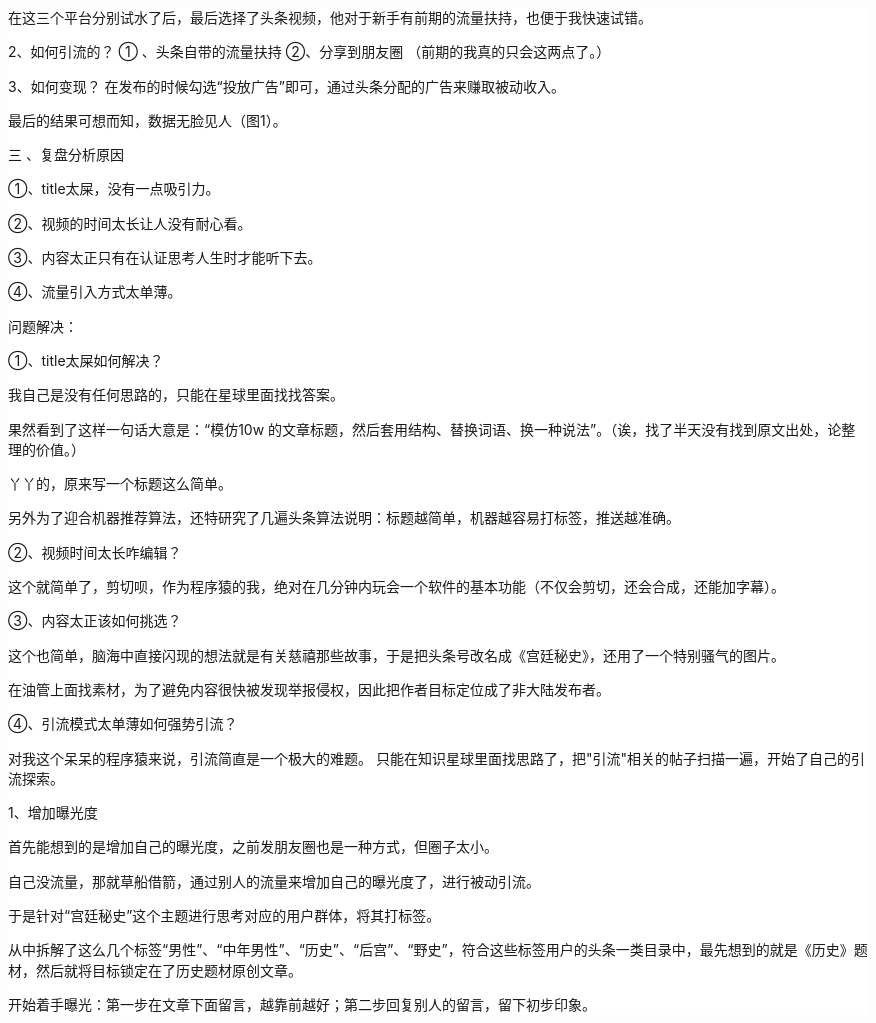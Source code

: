 在这三个平台分别试水了后，最后选择了头条视频，他对于新手有前期的流量扶持，也便于我快速试错。

2、如何引流的？
① 、头条自带的流量扶持
②、分享到朋友圈
（前期的我真的只会这两点了。）

3、如何变现？
在发布的时候勾选“投放广告”即可，通过头条分配的广告来赚取被动收入。

最后的结果可想而知，数据无脸见人（图1）。


三 、复盘分析原因

①、title太屎，没有一点吸引力。

②、视频的时间太长让人没有耐心看。

③、内容太正只有在认证思考人生时才能听下去。

④、流量引入方式太单薄。


问题解决：

①、title太屎如何解决？

我自己是没有任何思路的，只能在星球里面找找答案。

果然看到了这样一句话大意是：“模仿10w 的文章标题，然后套用结构、替换词语、换一种说法”。（诶，找了半天没有找到原文出处，论整理的价值。）

丫丫的，原来写一个标题这么简单。

另外为了迎合机器推荐算法，还特研究了几遍头条算法说明：标题越简单，机器越容易打标签，推送越准确。


②、视频时间太长咋编辑？

这个就简单了，剪切呗，作为程序猿的我，绝对在几分钟内玩会一个软件的基本功能（不仅会剪切，还会合成，还能加字幕）。


③、内容太正该如何挑选？

这个也简单，脑海中直接闪现的想法就是有关慈禧那些故事，于是把头条号改名成《宫廷秘史》，还用了一个特别骚气的图片。

在油管上面找素材，为了避免内容很快被发现举报侵权，因此把作者目标定位成了非大陆发布者。


④、引流模式太单薄如何强势引流？

对我这个呆呆的程序猿来说，引流简直是一个极大的难题。
只能在知识星球里面找思路了，把&#34;引流&#34;相关的帖子扫描一遍，开始了自己的引流探索。

1、增加曝光度

首先能想到的是增加自己的曝光度，之前发朋友圈也是一种方式，但圈子太小。

自己没流量，那就草船借箭，通过别人的流量来增加自己的曝光度了，进行被动引流。

于是针对“宫廷秘史”这个主题进行思考对应的用户群体，将其打标签。

从中拆解了这么几个标签“男性”、“中年男性”、“历史”、“后宫”、“野史”，符合这些标签用户的头条一类目录中，最先想到的就是《历史》题材，然后就将目标锁定在了历史题材原创文章。

开始着手曝光：第一步在文章下面留言，越靠前越好；第二步回复别人的留言，留下初步印象。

§

● PROBLEM TO WORK ON: Starting at the line with "丫丫的，原来写一个标题这么简单。", print each remaining line of the listing above exactly as it appears.

● RESPONSE TO THIS TASK:
丫丫的，原来写一个标题这么简单。

另外为了迎合机器推荐算法，还特研究了几遍头条算法说明：标题越简单，机器越容易打标签，推送越准确。


②、视频时间太长咋编辑？

这个就简单了，剪切呗，作为程序猿的我，绝对在几分钟内玩会一个软件的基本功能（不仅会剪切，还会合成，还能加字幕）。


③、内容太正该如何挑选？

这个也简单，脑海中直接闪现的想法就是有关慈禧那些故事，于是把头条号改名成《宫廷秘史》，还用了一个特别骚气的图片。

在油管上面找素材，为了避免内容很快被发现举报侵权，因此把作者目标定位成了非大陆发布者。


④、引流模式太单薄如何强势引流？

对我这个呆呆的程序猿来说，引流简直是一个极大的难题。
只能在知识星球里面找思路了，把&#34;引流&#34;相关的帖子扫描一遍，开始了自己的引流探索。

1、增加曝光度

首先能想到的是增加自己的曝光度，之前发朋友圈也是一种方式，但圈子太小。

自己没流量，那就草船借箭，通过别人的流量来增加自己的曝光度了，进行被动引流。

于是针对“宫廷秘史”这个主题进行思考对应的用户群体，将其打标签。

从中拆解了这么几个标签“男性”、“中年男性”、“历史”、“后宫”、“野史”，符合这些标签用户的头条一类目录中，最先想到的就是《历史》题材，然后就将目标锁定在了历史题材原创文章。

开始着手曝光：第一步在文章下面留言，越靠前越好；第二步回复别人的留言，留下初步印象。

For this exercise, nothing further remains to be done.